Some of the pictures show the lemongrass stalk tied in a knot. The knot-tying was done for aesthetic purposes. You don’t need to tie it.
This recipe was slightly adapted from the one in East Meets Vegan by Sasha Gill.
If you try this recipe out, let me know! Leave a comment, rate it (once you’ve tried it), and take a picture and tag it @gastroplant on Instagram! I’d love to see what you come up with.
Serundeng - Indonesian Coconut Topping
- 1 teaspoon coriander seeds
- 5 shallots roughly chopped
- 2 cloves garlic roughly chopped
- 1 teaspoon tamarind paste
- 2 1/2 Tablespoons palm sugar or brown sugar
- 1/2 teaspoon salt
- 1 cup shredded fresh coconut
- 1 inch ginger bruised
- 1 stalk lemongrass bruised
- Grind the coriander seeds into powder using a spice grinder or mortar and pestle.
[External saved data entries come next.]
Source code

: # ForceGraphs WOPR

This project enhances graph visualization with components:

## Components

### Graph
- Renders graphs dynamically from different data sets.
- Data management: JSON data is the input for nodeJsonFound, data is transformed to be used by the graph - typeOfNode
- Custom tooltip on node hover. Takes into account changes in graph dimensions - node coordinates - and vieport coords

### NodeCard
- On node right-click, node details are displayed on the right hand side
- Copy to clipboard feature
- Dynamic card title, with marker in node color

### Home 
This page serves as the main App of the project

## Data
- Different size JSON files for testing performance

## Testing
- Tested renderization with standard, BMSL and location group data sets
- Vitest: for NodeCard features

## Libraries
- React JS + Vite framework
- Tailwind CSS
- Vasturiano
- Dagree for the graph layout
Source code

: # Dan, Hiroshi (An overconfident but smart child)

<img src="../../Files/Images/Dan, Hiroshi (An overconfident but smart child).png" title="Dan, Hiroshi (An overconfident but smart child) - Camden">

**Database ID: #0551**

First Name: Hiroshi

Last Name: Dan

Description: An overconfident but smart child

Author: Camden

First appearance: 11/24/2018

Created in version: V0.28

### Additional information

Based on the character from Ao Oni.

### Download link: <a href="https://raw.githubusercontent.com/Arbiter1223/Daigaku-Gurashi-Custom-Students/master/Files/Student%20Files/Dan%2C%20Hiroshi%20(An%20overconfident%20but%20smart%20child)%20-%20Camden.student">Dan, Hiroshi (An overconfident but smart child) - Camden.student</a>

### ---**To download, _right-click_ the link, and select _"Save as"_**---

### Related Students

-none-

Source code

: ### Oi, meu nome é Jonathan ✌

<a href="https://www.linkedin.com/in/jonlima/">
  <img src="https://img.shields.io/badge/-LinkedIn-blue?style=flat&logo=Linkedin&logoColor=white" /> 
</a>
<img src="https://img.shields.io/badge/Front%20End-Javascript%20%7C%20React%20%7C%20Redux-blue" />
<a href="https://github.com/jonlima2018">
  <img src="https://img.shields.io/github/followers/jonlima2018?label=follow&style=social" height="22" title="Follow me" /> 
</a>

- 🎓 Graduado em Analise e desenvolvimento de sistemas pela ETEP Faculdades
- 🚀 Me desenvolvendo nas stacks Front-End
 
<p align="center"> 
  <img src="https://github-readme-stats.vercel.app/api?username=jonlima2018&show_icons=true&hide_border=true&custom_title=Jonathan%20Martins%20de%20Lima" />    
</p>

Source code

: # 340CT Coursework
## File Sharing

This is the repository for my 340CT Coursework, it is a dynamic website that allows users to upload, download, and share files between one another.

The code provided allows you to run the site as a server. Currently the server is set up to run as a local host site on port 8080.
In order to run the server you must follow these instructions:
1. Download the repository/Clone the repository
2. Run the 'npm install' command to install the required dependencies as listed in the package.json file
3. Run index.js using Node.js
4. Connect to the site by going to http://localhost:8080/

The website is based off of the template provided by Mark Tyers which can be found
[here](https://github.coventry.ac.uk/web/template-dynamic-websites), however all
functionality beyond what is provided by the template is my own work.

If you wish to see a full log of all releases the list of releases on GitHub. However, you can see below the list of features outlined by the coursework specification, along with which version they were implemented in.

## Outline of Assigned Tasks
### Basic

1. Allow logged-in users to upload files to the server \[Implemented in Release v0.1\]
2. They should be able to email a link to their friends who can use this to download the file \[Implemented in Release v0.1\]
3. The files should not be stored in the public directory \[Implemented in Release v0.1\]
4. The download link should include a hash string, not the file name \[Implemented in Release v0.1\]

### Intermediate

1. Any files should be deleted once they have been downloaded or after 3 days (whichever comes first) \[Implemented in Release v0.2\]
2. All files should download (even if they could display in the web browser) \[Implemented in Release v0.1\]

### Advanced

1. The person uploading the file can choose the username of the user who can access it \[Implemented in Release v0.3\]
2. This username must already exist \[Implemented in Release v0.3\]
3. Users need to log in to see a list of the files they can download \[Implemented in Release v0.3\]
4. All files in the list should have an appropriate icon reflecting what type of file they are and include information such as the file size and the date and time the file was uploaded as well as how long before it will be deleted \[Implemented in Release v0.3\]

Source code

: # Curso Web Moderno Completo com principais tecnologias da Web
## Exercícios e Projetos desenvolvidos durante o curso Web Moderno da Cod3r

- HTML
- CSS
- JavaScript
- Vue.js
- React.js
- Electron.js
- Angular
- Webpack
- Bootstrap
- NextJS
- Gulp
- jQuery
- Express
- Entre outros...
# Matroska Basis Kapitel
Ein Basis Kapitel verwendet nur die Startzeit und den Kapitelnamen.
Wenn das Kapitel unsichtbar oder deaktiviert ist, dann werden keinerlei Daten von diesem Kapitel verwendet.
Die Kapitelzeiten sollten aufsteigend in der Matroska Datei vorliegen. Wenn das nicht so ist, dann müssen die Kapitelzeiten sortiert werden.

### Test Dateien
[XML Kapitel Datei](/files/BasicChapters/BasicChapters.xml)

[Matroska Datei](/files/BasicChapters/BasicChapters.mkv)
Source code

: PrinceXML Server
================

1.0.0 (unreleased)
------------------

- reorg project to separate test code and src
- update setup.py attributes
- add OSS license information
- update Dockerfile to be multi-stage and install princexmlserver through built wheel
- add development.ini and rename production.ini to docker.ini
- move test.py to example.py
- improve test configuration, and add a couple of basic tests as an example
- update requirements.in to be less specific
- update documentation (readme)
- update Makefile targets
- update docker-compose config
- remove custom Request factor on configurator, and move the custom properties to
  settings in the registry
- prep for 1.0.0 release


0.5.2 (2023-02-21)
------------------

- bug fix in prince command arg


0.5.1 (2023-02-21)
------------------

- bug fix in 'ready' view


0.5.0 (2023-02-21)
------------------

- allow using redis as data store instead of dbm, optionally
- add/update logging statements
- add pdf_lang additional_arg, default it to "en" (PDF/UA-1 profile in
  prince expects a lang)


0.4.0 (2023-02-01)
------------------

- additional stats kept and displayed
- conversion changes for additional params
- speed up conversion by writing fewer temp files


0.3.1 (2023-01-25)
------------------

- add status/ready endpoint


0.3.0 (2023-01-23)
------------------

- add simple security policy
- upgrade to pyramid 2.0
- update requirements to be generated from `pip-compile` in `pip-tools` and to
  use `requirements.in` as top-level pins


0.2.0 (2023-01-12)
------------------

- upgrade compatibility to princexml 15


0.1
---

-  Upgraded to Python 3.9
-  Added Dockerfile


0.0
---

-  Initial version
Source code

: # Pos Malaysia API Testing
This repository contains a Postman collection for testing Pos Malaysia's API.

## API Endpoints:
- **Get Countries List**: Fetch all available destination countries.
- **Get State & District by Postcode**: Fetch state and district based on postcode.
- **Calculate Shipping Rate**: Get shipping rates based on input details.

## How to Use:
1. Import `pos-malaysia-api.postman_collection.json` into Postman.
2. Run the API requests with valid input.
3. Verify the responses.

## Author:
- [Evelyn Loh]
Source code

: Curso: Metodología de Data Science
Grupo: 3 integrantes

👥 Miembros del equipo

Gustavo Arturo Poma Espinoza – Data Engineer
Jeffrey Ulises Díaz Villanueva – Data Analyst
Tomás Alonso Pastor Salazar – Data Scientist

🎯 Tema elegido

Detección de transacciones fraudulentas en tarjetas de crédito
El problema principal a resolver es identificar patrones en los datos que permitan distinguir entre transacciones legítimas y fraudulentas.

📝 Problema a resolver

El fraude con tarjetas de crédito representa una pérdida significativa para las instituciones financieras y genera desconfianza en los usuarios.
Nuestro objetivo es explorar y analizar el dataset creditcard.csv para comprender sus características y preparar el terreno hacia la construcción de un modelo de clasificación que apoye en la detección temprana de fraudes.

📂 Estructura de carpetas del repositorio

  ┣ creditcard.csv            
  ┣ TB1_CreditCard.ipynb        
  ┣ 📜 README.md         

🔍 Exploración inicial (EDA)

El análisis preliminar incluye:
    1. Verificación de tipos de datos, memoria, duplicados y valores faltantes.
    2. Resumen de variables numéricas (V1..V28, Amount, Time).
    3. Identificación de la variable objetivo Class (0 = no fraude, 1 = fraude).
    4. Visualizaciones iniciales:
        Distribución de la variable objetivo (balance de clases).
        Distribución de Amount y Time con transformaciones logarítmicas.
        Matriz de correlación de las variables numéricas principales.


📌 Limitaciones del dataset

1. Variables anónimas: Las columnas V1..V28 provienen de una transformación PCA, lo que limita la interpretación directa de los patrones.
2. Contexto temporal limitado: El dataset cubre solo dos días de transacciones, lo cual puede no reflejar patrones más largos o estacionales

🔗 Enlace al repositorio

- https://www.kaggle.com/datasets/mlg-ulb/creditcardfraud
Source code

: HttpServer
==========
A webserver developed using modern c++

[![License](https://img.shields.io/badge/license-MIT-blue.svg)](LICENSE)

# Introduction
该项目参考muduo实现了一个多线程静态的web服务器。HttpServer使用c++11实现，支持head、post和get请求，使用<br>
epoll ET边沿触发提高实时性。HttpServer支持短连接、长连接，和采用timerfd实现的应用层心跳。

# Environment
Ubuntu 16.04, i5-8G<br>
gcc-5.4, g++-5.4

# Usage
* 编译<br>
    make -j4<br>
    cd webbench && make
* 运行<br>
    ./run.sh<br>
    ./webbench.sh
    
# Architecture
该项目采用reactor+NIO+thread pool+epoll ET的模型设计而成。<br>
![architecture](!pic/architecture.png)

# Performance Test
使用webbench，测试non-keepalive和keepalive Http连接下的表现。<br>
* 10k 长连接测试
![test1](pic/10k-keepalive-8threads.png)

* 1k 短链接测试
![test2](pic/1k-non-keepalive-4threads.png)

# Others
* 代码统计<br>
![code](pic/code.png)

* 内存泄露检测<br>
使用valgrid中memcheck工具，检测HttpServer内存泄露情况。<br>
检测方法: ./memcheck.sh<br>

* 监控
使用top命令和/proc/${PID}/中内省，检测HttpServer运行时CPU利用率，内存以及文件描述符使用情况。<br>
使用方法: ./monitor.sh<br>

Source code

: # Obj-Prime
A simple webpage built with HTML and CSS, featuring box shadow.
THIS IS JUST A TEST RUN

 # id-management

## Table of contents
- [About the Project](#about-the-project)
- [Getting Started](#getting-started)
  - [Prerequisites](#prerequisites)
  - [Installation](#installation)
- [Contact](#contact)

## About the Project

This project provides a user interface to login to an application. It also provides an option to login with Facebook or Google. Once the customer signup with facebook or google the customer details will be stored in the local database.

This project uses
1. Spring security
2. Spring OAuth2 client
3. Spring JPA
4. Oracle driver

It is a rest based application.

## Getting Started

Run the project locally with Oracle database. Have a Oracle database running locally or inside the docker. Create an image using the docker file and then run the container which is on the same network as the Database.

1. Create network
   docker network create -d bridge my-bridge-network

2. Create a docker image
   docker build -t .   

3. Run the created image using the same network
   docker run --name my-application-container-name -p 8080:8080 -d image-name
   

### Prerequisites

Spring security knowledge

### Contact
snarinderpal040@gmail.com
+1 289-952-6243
- Combine the ground coriander, shallots, garlic, tamarind paste, sugar, and salt in a food processor (or large mortar). Grind until it forms a consistent paste.
- Scrape the paste into a large nonstick skillet and add the shredded coconut. Heat skillet over medium heat, stirring frequently to mix thoroughly and prevent scorching.
- When the skillet and its contents are hot, add the ginger and lemongrass and stir well. Continue stirring and cooking until the coconut is well browned and the mixture becomes dry. This can take as long as 20 minutes. It will take less time if you are using dried coconut instead of fresh.